More often than not, Alexandra Petri is a useful target for recreational ridicule. Still, though, nobody is without their moments. We dig ourselves holes; it sounds silly of me to note that Petri wrote a decent―hell, actually good―article, since I’m quite certain this is well within her capabilites. After all, you don’t reach the Washington Post without some skill.

Once you have the job, that’s when you can sit back and cruise on a vapid pretense of wit.

See what I did, there?

Oh, come on. At least she isn’t Jennifer Rubin.

Right. Petri:

America gets more assurances of unconditional Love and Approval in the course of a single candidate speech than many WASP children get in the course of their entire childhoods, and we turn out okay, although years later we bring this fact up indignantly during Thanksgiving dinner and start sobbing for no reason. My point is: America does not need this.

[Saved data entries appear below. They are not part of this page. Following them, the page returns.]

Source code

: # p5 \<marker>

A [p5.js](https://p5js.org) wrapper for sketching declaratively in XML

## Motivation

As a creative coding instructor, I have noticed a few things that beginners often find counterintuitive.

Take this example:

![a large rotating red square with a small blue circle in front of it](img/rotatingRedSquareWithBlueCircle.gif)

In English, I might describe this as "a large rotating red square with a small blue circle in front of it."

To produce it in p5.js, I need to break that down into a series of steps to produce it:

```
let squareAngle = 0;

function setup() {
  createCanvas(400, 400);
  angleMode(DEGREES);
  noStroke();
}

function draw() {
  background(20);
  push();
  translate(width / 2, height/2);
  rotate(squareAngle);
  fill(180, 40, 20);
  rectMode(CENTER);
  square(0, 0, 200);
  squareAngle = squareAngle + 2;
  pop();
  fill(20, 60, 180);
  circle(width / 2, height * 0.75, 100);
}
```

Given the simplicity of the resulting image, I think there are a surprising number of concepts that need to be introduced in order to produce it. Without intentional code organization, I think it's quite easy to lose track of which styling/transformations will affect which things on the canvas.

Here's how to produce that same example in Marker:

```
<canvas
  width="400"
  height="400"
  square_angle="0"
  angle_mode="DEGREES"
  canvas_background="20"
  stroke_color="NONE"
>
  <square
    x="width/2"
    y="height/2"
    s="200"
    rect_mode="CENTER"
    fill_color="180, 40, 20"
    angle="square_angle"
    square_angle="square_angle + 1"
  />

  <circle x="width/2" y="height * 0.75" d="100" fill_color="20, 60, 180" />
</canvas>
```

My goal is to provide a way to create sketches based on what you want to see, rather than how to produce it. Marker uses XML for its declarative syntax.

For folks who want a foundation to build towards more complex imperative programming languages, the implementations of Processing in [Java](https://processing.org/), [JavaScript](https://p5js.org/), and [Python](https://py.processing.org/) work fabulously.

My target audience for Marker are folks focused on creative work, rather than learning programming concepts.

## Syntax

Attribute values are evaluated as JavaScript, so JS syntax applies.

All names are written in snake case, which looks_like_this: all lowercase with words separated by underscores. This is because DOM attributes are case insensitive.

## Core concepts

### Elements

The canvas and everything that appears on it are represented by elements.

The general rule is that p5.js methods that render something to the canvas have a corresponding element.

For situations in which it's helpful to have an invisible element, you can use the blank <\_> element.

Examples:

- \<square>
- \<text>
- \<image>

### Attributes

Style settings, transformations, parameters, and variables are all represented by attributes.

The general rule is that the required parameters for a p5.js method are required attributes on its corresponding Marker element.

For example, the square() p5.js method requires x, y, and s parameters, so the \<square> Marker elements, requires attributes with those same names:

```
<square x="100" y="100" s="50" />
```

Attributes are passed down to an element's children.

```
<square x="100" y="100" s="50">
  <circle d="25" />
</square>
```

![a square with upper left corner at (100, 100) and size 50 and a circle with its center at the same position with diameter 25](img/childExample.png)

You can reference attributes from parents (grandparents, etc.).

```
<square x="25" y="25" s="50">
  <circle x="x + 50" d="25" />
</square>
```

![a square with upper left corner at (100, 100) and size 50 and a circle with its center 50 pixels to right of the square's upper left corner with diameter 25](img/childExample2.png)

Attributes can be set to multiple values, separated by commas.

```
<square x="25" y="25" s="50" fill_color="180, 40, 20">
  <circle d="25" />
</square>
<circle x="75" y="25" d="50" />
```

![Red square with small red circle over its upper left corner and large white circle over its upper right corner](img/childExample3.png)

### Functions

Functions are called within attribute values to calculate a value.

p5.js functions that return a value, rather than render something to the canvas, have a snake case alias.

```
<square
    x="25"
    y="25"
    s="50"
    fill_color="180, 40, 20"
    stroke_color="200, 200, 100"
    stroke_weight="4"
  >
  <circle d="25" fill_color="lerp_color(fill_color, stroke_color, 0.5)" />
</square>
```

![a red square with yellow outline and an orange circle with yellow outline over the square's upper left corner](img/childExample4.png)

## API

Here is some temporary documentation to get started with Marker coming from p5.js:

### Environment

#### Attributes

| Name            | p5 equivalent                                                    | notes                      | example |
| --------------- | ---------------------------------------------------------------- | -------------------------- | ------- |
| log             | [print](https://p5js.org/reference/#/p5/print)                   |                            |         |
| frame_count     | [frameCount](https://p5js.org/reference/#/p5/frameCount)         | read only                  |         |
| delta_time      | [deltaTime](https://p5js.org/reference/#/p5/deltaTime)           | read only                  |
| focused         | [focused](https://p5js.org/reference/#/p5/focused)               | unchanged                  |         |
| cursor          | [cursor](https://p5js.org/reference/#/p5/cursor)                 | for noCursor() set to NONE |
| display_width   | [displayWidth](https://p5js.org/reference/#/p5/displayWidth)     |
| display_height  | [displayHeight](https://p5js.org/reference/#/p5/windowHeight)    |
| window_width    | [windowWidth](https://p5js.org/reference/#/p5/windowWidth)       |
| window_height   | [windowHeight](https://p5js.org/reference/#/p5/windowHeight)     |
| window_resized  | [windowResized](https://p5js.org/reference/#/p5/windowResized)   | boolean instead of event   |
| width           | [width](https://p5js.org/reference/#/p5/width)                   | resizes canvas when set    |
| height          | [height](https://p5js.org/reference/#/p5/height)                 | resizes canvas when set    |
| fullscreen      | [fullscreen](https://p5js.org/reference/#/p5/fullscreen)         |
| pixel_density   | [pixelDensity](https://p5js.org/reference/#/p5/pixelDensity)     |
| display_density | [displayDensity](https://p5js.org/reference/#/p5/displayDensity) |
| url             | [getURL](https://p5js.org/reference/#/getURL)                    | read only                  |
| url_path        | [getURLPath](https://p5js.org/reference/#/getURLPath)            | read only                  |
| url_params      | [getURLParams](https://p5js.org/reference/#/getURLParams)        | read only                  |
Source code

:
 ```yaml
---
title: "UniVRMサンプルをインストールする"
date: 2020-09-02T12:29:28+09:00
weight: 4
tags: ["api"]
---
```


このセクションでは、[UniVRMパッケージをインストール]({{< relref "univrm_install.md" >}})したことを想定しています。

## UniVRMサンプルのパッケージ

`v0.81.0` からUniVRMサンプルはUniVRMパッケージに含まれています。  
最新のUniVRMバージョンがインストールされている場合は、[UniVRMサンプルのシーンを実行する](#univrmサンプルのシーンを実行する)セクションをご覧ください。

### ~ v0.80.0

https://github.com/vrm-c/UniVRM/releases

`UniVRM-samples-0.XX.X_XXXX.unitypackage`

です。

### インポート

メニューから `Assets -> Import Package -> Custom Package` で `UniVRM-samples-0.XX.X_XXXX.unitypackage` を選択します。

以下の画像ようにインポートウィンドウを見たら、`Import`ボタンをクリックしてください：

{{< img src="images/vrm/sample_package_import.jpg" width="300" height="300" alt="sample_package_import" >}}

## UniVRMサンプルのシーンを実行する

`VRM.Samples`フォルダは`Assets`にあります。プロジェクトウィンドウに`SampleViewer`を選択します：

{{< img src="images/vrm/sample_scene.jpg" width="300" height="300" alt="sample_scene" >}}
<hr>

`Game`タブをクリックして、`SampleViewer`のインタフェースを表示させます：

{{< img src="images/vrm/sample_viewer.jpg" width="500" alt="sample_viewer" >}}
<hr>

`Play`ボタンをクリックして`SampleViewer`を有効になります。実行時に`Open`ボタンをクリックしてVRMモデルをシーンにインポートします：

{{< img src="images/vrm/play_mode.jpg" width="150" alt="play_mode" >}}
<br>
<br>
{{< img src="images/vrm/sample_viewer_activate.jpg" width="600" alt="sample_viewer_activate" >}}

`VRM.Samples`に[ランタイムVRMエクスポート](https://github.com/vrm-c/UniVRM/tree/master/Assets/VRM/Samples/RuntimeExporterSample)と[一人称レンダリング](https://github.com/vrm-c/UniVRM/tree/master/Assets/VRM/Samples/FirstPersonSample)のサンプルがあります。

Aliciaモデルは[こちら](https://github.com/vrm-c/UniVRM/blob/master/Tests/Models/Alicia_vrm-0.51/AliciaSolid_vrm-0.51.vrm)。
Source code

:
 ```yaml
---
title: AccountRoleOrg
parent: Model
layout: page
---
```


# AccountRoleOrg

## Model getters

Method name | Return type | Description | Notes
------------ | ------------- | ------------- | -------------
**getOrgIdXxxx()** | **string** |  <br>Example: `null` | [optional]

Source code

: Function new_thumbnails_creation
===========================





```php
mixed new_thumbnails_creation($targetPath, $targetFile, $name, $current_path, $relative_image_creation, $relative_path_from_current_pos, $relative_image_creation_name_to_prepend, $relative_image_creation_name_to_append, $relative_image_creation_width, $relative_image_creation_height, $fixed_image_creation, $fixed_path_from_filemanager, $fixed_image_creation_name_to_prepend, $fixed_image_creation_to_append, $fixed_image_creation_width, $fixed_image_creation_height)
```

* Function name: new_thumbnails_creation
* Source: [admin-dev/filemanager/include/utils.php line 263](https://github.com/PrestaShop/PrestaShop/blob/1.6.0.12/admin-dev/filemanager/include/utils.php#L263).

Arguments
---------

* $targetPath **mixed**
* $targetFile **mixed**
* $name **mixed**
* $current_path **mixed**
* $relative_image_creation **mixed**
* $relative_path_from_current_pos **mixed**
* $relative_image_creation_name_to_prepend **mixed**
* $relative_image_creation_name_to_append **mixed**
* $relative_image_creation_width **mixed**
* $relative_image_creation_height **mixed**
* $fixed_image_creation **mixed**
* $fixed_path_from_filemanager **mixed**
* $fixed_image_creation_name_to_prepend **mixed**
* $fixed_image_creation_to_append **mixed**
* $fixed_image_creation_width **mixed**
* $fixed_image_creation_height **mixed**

But the people who run for president, and the people behind them, beg to differ. The people who listen to speeches, they seem to feel, will absolutely wither up and die without hearing how remarkable the American way of life is, and how special the American dream has proved to be. If that does not come up at some point in the speech, paired neatly with fears for Our Children, these fragile listeners will run from the hall in tears and you will lose their votes for good.

Otherwise why do they insist on doing this?

She does move on to Shakespeare and kidney transplants, but her headline, “Rand Paul and Ted Cruz secretly gave the same speech” not only reads well, but proves true.